Personal details
- Born: Mandi Bahauddin, Punjab, Pakistan)
- Party: PTI (2018-present)
- Education: Harvard University (PhD)
- Profession: Politician

= Chaudhry Imtiaz Ahmed Ranjha =

Pakistani politician

Chaudhry Imtiaz Ahmed Ranjha (born 1958) is a Pakistani politician.

He was born in Mandi Bahauddin in Punjab, the son of Chaudhry Sultan Ahmad. He received his Intermediate from Mandi Bahauddin. He is Senior Vice President of Pakistan Tehreek-e-Insaf. He is an agriculturist, and was as a member of District Council in 1983, 1991 and 1993. He was elected to the Provincial Assembly of the Punjab in 1997, and as a Member of the Provincial Assembly (MPA) of the Punjab from PP-101 in 1997 till 1999.

He has served as a Chairman Public Complaint Bureau with former Prime Minister Shaukat Aziz from 2004 to 2007. From May 2012 to March 2013 he has served as a Political Advisor to Prime Minister of Pakistan.

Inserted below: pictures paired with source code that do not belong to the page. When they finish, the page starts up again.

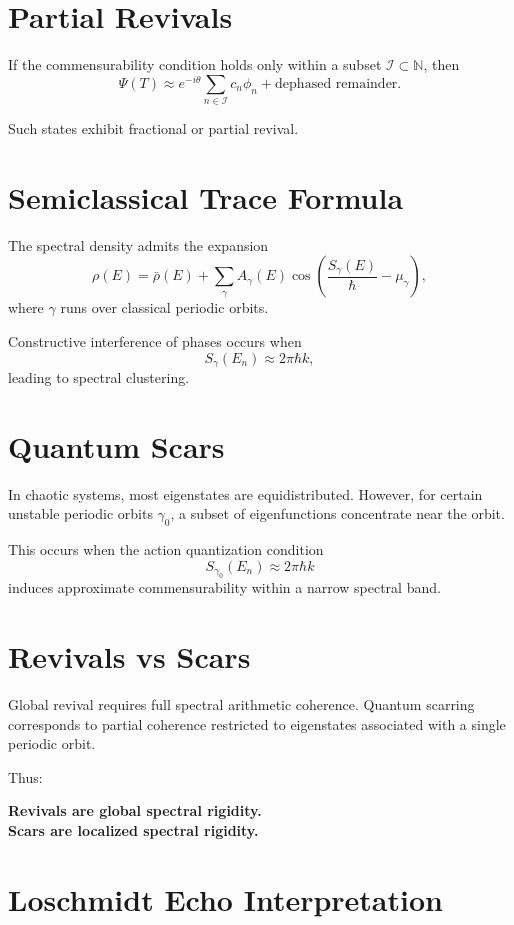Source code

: \documentclass[11pt]{article}
\begin{document}
\section{Partial Revivals}

If the commensurability condition holds only within a subset $\mathcal{I}\subset \mathbb{N}$, then
\[
\Psi(T) \approx e^{-i\theta}\sum_{n\in\mathcal{I}} c_n\phi_n
+ \text{dephased remainder}.
\]

Such states exhibit fractional or partial revival.

\section{Semiclassical Trace Formula}

The spectral density admits the expansion
\[
\rho(E)=\bar{\rho}(E)
+
\sum_\gamma
A_\gamma(E)
\cos\!\left(\frac{S_\gamma(E)}{\hbar}-\mu_\gamma\right),
\]
where $\gamma$ runs over classical periodic orbits.

Constructive interference of phases occurs when
\[
S_\gamma(E_n)\approx 2\pi\hbar k,
\]
leading to spectral clustering.

\section{Quantum Scars}

In chaotic systems, most eigenstates are equidistributed.
However, for certain unstable periodic orbits $\gamma_0$, 
a subset of eigenfunctions concentrate near the orbit.

This occurs when the action quantization condition
\[
S_{\gamma_0}(E_n)\approx 2\pi\hbar k
\]
induces approximate commensurability within a narrow spectral band.

\section{Revivals vs Scars}

Global revival requires full spectral arithmetic coherence.
Quantum scarring corresponds to partial coherence restricted to 
eigenstates associated with a single periodic orbit.

Thus:
\begin{center}
\textbf{Revivals are global spectral rigidity.} \\
\textbf{Scars are localized spectral rigidity.}
\end{center}

\section{Loschmidt Echo Interpretation}
\end{document}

During his tenure as MPA, he has worked for education sector by promoting girls school and colleges in Mandi Bahuddin and provided all resources for the development of schools and colleges. He has also improved and developed the infrastructure of Mandi Bahaudin. He defeated Mushahid Raza in 2024 General Elections as a PTI backed independent candidate.